10.01.2013Essay by Tony KlugTwo States – by Design or Disaster

This tragic historical clash – the product of centuries of virulent anti-Semitism of European nations at home and their ruthless imperialism abroad – is the root of the conflict. Everything else has been grafted on retrospectively.

Self-serving explanations of the type that portray either people as innately wicked or falsify their histories, disparage their sufferings or belittle their national aspirations, add nothing to our understanding of the problem or how to solve it. They merely confound the issues, deepen the hatred and poison the air. The core case for each side stands proud on its own terms. Neither one is nullified because the other side also has a strong and valid case.

Sharing of the land

The bottom line is that both peoples overwhelmingly want their own state. All the evidence and all the reasoning point to this aspiration being held no less strongly today than it was when my pamphlet advocated the two-state formula forty years ago.

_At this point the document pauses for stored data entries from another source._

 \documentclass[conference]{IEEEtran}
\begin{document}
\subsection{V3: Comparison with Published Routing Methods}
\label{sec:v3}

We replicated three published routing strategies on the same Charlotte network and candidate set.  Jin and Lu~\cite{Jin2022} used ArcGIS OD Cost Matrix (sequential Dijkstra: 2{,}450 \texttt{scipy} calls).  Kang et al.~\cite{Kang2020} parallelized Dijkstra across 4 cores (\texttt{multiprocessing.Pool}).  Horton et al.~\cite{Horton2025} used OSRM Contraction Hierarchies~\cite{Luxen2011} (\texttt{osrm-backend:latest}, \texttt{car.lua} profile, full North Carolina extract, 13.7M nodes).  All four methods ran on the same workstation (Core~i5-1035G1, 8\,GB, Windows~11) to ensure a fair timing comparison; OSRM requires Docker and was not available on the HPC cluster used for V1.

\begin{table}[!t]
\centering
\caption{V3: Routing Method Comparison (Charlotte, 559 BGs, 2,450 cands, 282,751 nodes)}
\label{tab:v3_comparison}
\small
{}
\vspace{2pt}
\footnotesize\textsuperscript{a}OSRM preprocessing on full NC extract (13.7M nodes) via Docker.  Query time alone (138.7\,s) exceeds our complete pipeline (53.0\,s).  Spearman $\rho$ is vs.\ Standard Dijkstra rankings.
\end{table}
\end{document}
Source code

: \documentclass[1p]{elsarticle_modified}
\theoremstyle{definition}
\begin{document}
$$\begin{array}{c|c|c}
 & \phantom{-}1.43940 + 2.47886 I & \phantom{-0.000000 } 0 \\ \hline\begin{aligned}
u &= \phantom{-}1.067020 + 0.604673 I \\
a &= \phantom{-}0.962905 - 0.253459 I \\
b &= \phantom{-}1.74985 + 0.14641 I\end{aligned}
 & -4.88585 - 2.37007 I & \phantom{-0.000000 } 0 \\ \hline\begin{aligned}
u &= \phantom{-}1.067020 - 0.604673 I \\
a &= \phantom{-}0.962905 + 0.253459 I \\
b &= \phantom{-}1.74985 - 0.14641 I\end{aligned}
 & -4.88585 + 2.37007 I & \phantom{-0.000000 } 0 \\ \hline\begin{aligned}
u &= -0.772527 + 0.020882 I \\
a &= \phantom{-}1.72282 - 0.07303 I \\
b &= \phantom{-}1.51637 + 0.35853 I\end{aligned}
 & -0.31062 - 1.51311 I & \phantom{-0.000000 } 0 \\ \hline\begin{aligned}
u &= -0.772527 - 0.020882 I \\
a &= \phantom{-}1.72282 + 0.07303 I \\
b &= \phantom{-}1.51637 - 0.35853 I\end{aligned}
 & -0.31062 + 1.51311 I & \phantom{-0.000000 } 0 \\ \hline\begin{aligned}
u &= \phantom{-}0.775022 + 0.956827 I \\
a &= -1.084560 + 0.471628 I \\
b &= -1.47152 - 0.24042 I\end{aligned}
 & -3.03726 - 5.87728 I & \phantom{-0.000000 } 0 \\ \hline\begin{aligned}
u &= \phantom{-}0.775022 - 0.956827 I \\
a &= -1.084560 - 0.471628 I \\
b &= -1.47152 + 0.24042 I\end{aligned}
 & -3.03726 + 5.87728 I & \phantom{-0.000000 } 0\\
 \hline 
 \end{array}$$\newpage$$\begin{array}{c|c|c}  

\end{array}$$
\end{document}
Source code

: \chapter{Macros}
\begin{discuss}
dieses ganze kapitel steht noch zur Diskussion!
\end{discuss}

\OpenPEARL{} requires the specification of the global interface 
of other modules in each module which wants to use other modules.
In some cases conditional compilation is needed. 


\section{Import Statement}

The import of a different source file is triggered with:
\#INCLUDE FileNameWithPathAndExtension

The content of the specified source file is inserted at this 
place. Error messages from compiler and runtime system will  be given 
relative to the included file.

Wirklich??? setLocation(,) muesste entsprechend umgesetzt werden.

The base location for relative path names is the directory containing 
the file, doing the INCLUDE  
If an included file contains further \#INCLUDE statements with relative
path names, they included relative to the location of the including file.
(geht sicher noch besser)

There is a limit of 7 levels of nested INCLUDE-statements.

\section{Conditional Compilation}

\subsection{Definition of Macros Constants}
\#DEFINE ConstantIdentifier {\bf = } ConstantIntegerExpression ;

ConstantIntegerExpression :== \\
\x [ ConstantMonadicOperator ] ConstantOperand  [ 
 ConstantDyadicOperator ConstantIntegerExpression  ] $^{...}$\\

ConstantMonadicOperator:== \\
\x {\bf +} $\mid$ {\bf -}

Palestinian refugees making their way from Galilee in 1948 (photo: DW)
"Dispossessed and degraded, the Palestinians were among the principal losers in the geopolitical lottery that followed the horrors of the Second World War." Palestinian refugees making their way from Galilee in 1948
If anything, national sentiment has hardened since then. The first preference of many on both sides is for a state in all of the land. The second preference is for a state in part of the land. As for a third preference, there isn't really one. While there has been some talk recently about one unitary state for both peoples, this idea has little significant support at the grass-roots level on either side.

But the first preference is plainly not feasible either, as the other people is not going away. So the only plausible choice continues to be to find a way of sharing the land on the basis of two states for two peoples, even if it means creatively adapting the earlier conception of this model in the light of today's more problematic circumstances. There simply is no practical alternative way out of the current impasse.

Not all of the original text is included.